Text: "Much time and energy were devoted to redrawing the map of Europe." ... "In eastern Europe territorial changes were extensive. New states were created out of the lands of three failed empires. Based on self-determination, Finland, Latvia, Estonia, Lithuania, Poland, Czechoslovakia, Austria, Hungary and Yugoslavia were granted status as Nation-states. However, the rights of ethnic and cultural minorities were violated in some cases because of the impossibility of redrawing the map of Europe strictly according to the principle of self-determination. In spite of good intentions, every new nation had its own national minority, a situation that held the promise of future trouble."[68]

[852] "By 1921, revolutions had been brutally crushed in Berlin, Munich, and Budapest."

[853] "Austria and Hungary shriveled to small independent states, no longer part of the once great Habsburg empire." ... "Romania swelled, fed on a diet of settlement concessions."

[854] "Hungary, having lost the most territory in World War I, held the distinction of having the greatest number of territorial grievances against its neighbors - Czechoslovakia, Romania, and Yugoslavia."[69]

[874] "nazism, .. were just beginning in the late 1920s. In the same period, fascist movements were making their appearance in England, Hungary, Spain, and France."

[890] Map entitled "Europe: Types of Government" indicates that Hungary was a dictatorship "by 1938" just like the Soviet Union, Spain, or Germany, etc. Ireland, Great Britain, Sweden and Finland remain democratic by 1940.[70]

[913] Upon describing the Holocaust: ..."There were some heroes like Raoul Wallenberg of Sweden, who interceded for Hungarian Jews and provided Jews in the Budapest ghetto with food and protection."

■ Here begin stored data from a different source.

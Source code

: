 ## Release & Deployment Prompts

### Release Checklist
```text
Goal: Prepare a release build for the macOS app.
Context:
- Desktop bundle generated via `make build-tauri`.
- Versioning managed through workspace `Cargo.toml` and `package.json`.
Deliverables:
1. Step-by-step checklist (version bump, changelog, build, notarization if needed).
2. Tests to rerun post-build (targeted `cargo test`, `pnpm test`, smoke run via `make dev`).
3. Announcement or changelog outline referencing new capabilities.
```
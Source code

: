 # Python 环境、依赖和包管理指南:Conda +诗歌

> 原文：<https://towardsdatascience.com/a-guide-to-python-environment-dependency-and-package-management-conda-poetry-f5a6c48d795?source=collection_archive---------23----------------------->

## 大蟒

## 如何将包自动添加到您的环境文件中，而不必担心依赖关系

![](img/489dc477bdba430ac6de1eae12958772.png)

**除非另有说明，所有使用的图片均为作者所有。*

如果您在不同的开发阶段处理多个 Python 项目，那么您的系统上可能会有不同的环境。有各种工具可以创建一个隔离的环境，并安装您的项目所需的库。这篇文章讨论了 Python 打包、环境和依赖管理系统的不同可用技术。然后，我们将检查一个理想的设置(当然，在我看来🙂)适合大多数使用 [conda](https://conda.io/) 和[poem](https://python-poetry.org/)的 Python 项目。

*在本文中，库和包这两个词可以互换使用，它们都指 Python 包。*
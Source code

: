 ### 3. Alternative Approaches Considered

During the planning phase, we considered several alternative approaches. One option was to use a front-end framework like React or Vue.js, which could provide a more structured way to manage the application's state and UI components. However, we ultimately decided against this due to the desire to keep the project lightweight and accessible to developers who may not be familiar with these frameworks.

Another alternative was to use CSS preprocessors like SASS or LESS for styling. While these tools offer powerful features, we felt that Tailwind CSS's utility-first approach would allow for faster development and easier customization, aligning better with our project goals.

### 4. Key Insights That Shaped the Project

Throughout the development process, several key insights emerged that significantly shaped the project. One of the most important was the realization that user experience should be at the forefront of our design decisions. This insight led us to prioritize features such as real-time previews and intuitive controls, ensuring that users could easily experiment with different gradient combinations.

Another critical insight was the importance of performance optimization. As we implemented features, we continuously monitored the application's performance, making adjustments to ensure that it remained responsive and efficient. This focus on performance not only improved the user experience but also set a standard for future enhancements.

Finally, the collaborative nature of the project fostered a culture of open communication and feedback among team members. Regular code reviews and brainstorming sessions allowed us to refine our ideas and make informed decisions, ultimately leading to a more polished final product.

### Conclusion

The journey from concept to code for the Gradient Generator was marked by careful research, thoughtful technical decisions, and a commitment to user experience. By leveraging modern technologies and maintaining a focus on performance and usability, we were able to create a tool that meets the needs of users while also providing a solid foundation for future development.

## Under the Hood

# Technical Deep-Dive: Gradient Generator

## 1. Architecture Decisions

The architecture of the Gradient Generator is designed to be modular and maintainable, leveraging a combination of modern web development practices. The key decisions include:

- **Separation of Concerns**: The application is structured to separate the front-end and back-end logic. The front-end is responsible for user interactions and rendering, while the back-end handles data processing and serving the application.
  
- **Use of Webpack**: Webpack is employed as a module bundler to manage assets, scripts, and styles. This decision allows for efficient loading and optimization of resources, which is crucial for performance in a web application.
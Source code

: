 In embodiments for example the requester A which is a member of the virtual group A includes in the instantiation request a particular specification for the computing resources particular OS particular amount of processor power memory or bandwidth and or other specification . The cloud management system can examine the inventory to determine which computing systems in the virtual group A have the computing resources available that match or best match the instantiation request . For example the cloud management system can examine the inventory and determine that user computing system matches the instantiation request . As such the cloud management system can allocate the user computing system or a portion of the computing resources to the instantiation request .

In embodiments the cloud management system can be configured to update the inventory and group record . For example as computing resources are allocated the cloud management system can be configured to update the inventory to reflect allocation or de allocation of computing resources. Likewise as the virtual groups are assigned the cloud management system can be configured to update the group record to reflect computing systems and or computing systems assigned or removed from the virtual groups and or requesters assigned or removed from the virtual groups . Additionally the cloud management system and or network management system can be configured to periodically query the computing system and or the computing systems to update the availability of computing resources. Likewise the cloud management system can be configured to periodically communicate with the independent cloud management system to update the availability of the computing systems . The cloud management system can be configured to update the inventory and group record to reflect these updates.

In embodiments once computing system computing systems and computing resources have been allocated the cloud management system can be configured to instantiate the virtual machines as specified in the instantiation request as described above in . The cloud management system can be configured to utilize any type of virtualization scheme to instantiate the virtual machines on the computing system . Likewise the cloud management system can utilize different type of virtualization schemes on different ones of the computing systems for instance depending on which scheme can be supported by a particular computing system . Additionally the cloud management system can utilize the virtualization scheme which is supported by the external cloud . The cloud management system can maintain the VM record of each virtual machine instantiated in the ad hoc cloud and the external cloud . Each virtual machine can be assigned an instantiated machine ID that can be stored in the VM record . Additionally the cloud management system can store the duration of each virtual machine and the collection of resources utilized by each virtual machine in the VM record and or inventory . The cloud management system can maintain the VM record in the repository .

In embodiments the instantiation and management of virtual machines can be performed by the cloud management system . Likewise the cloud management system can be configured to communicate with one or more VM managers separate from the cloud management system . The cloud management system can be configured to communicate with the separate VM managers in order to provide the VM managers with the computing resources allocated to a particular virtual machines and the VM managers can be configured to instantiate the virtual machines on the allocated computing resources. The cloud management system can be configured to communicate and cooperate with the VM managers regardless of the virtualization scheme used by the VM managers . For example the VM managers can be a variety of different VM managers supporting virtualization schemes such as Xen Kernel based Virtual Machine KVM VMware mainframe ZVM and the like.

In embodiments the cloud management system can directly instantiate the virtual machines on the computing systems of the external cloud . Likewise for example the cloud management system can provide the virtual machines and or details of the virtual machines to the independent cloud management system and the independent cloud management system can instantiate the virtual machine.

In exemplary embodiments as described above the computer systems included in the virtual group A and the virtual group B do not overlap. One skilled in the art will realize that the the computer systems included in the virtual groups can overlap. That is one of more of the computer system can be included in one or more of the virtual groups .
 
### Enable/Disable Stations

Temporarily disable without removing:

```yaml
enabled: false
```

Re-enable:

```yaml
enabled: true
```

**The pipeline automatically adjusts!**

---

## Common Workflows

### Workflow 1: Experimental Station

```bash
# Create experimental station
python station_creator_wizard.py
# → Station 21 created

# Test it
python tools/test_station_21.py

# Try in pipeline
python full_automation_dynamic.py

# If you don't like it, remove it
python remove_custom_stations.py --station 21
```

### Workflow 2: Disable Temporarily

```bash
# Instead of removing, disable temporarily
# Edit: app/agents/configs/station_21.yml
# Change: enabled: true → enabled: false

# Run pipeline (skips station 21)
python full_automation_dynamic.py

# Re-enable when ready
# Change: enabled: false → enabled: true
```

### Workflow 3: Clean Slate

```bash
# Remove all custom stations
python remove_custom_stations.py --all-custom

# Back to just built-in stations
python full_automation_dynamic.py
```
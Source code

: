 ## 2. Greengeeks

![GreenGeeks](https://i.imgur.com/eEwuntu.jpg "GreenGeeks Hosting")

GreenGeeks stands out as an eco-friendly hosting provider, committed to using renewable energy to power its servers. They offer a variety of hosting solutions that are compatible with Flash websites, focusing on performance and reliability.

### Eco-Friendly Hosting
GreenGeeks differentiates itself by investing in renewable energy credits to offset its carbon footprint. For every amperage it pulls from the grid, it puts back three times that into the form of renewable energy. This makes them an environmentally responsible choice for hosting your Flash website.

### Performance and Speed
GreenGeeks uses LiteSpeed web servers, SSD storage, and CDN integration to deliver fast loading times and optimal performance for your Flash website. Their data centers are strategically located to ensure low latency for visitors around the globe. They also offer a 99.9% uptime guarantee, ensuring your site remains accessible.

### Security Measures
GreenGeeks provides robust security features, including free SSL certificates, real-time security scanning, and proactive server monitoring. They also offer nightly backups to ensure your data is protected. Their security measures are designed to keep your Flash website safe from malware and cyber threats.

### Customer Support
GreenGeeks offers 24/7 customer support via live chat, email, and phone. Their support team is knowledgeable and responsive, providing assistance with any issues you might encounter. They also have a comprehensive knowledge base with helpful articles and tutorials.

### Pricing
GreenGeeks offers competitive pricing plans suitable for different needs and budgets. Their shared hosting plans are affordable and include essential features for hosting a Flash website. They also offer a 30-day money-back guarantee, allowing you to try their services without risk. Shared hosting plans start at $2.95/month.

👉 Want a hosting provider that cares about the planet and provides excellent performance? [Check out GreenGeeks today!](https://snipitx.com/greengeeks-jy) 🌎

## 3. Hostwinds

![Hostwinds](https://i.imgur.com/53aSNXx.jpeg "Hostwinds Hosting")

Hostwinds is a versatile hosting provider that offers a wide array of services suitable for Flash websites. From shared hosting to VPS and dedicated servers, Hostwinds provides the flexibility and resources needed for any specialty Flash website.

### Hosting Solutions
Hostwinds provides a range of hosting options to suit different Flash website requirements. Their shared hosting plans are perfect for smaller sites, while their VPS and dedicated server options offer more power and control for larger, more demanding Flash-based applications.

[914] Table showing Jewish population losses between 1939 and 1945 shows that Hungary's Jewish population was reduced from 400,000 to 200,000. Probably correct figure.

[921] On Yalta: ..."Romania, Bulgaria, Hungary, Czechoslovakia, and Poland, the Big Three decided, would have pro-Soviet governments."

[934] " With the support of local Communist parties,, Soviet-dominated governments were established in Poland, Hungary, Bulgaria, and Romania in 1947."

[935] "Hungarians followed suit with their demands for diversity and for the withdrawal of Hungary from the Warsaw Pact. On 23 October 1956, inspired by events in Poland, Hungarians rose up in anger against their old-guard Stalinist rulers. Imre Nagy (1896 - 1958), a liberal Communist, took control of the government, attempted to introduce democratic reforms, and relaxed economic controls. The Soviets, however, were unwilling to lose control of their sphere of influence in eastern Bloc nations and to jeopardize their system of defense in the Warsaw Pact. Moscow responded to liberal experimentation in Hungary by sending tanks and troops to Budapest. Brutal repression and purges followed. The Hungarian experience in 1956 made clear that too much change too quickly would not be tolerated by the Soviet rulers. "

[936] The correct spelling of the name is Mátyás Rákosi, not Rakoski on the picture's caption.

[960] "In September 1989 East German citizens flooded into Hungary at the rate of 300 people an hour with the hope of escaping to West Germany and political and economic freedom." [71]

[975] ""The barbed-wire fences on Hungary's Austrian border were dismantled; all of its borders to the West were opened in September 1989."

[991] "Nationalist feelings were intensifying within eastern Europe at the very moment of integration in the West. demands for autonomy lay behind the revolutionary events in Poland, the Baltic Soviet states, Hungary, Bulgaria, and Romania."